中国経済のポイントは「量の拡大」から「質の改善」へ-産業用ロボットの構造的な成長-

 中国は過去数年にわたってGDP成長率で2桁以上の目覚しい高成長を続けてきました。特にリーマンショック以降は4兆元(日本円で約50兆円)という大規模な公共投資を行い、減速した世界経済をけん引する機関車のような力強い経済成長を遂げました。しかし不動産価格の急激な上昇、消費者物価の上昇、貧富の格差の拡大、労働者賃金の引上げ、環境負荷の増大など急激な成長に伴う副作用が表面化したことから金融引締めを行い、過熱した経済を冷却させる政策をとった結果、経済成長の鈍化が顕在化してきました。スピードを重視した成長政策から、バランスの取れた成長へと変化すべき時期に差し掛かっていることは間違いないようです。これまでの中国の経済成長を「量の拡大」であるとすると、今後は「質の改善」により成長を成し遂げていくことが必要ではないでしょうか。

低賃金生産モデルの限界

 このような環境での代表的な事例として、人件費の上昇による構造変化、産業や生産設備の高度化に注目したいと思います。毎年旧正月や国慶節など中国の長期休暇シーズン明けには、地方出身の労働者が帰京せず人材の確保が困難になってきたことを報じるニュース記事が見受けられます。沿岸都市部の一極集中的な発展だけでなく、西部大開発の名のもと内陸部や小規模の町まで都市化が進んできたことで地方での雇用環境が改善し都市部への労働人材供給能力が減少したことが原因と考えられます。安い労働力を活用して人海戦術で生産を行い、低コストの製品を製造する低付加価値生産モデルに限界が見えつつあるようです。
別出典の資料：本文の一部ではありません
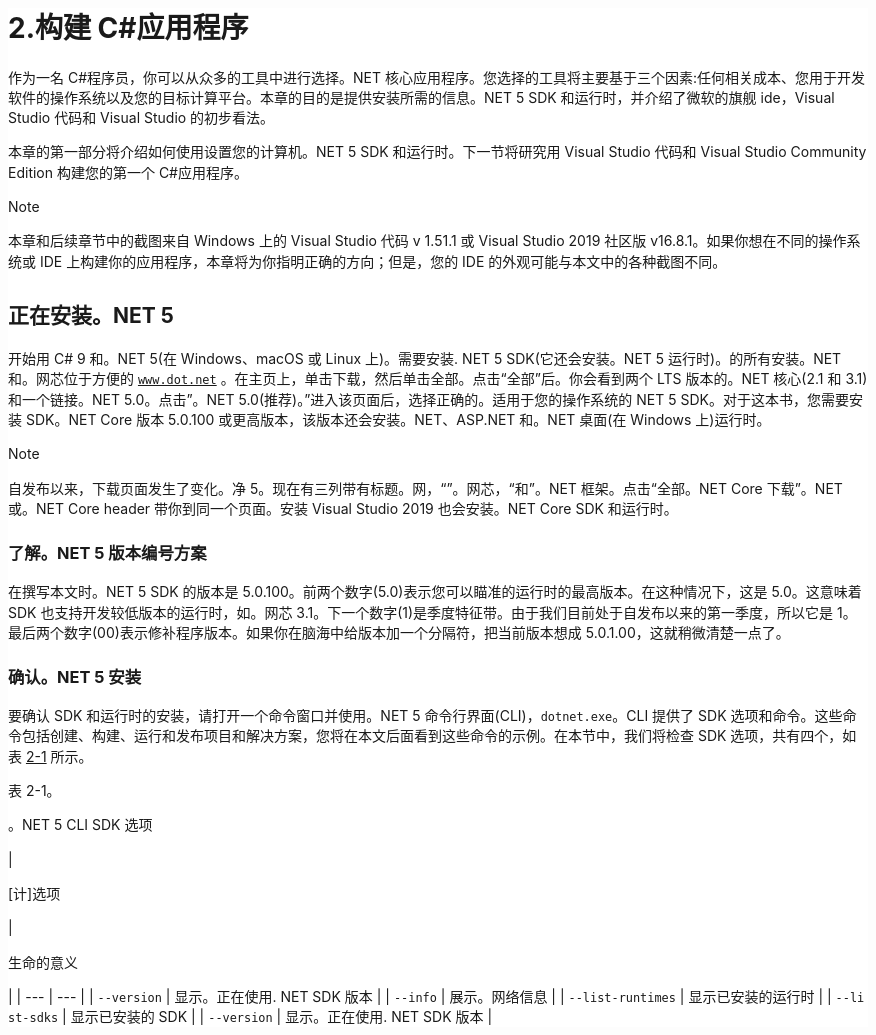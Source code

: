 # 2.构建 C#应用程序

作为一名 C#程序员，你可以从众多的工具中进行选择。NET 核心应用程序。您选择的工具将主要基于三个因素:任何相关成本、您用于开发软件的操作系统以及您的目标计算平台。本章的目的是提供安装所需的信息。NET 5 SDK 和运行时，并介绍了微软的旗舰 ide，Visual Studio 代码和 Visual Studio 的初步看法。

本章的第一部分将介绍如何使用设置您的计算机。NET 5 SDK 和运行时。下一节将研究用 Visual Studio 代码和 Visual Studio Community Edition 构建您的第一个 C#应用程序。

Note

本章和后续章节中的截图来自 Windows 上的 Visual Studio 代码 v 1.51.1 或 Visual Studio 2019 社区版 v16.8.1。如果你想在不同的操作系统或 IDE 上构建你的应用程序，本章将为你指明正确的方向；但是，您的 IDE 的外观可能与本文中的各种截图不同。

## 正在安装。NET 5

开始用 C# 9 和。NET 5(在 Windows、macOS 或 Linux 上)。需要安装. NET 5 SDK(它还会安装。NET 5 运行时)。的所有安装。NET 和。网芯位于方便的 [`www.dot.net`](http://www.dot.net) 。在主页上，单击下载，然后单击全部。点击“全部”后。你会看到两个 LTS 版本的。NET 核心(2.1 和 3.1)和一个链接。NET 5.0。点击”。NET 5.0(推荐)。”进入该页面后，选择正确的。适用于您的操作系统的 NET 5 SDK。对于这本书，您需要安装 SDK。NET Core 版本 5.0.100 或更高版本，该版本还会安装。NET、ASP.NET 和。NET 桌面(在 Windows 上)运行时。

Note

自发布以来，下载页面发生了变化。净 5。现在有三列带有标题。网，“”。网芯，“和”。NET 框架。点击“全部。NET Core 下载”。NET 或。NET Core header 带你到同一个页面。安装 Visual Studio 2019 也会安装。NET Core SDK 和运行时。

### 了解。NET 5 版本编号方案

在撰写本文时。NET 5 SDK 的版本是 5.0.100。前两个数字(5.0)表示您可以瞄准的运行时的最高版本。在这种情况下，这是 5.0。这意味着 SDK 也支持开发较低版本的运行时，如。网芯 3.1。下一个数字(1)是季度特征带。由于我们目前处于自发布以来的第一季度，所以它是 1。最后两个数字(00)表示修补程序版本。如果你在脑海中给版本加一个分隔符，把当前版本想成 5.0.1.00，这就稍微清楚一点了。

### 确认。NET 5 安装

要确认 SDK 和运行时的安装，请打开一个命令窗口并使用。NET 5 命令行界面(CLI)，`dotnet.exe`。CLI 提供了 SDK 选项和命令。这些命令包括创建、构建、运行和发布项目和解决方案，您将在本文后面看到这些命令的示例。在本节中，我们将检查 SDK 选项，共有四个，如表 [2-1](#Tab1) 所示。

表 2-1。

。NET 5 CLI SDK 选项

<colgroup><col class="tcol1 align-left"> <col class="tcol2 align-left"></colgroup> 
| 

[计]选项

 | 

生命的意义

 |
| --- | --- |
| `--version` | 显示。正在使用. NET SDK 版本 |
| `--info` | 展示。网络信息 |
| `--list-runtimes` | 显示已安装的运行时 |
| `--list-sdks` | 显示已安装的 SDK |
| `--version` | 显示。正在使用. NET SDK 版本 |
実際に一部の製造業では中国に見切りをつけ、更なる低賃金を求めてミャンマー、カンボジア、ラオスに進出する例も頻発しています。図表1に見られるように生産性を加味した単位労働コストで比較すると日本と比べてもその差は縮小しており、低賃金だけを売りモノにするのではなく産業、生産設備の質を改善させる必要が高まってきているといえます。
 ロボット導入による設備の自動化は中国の製造業にとって欠くことが出来ない課題と言えるでしょう。

図表1

産業用ロボットの普及状況

 それでは産業用ロボットは世界でどのように使われているのでしょうか。図表2を見ると日本、アメリカ、ドイツなど人件費が高い地域、また自動車やエレクトロニクスなど産業集積が高い地域で多く使われています。更に自動化の度合いを測るために図表3に示したロボット装備率を見ると、日本、韓国、ドイツでは同じような水準までロボットが装備されている一方で、中国やインド、タイでは増加してきた自動車生産台数の割にロボットが装備されていないことがお分かりいただけると思います。まだまだ人手に頼った生産が行われているといえます。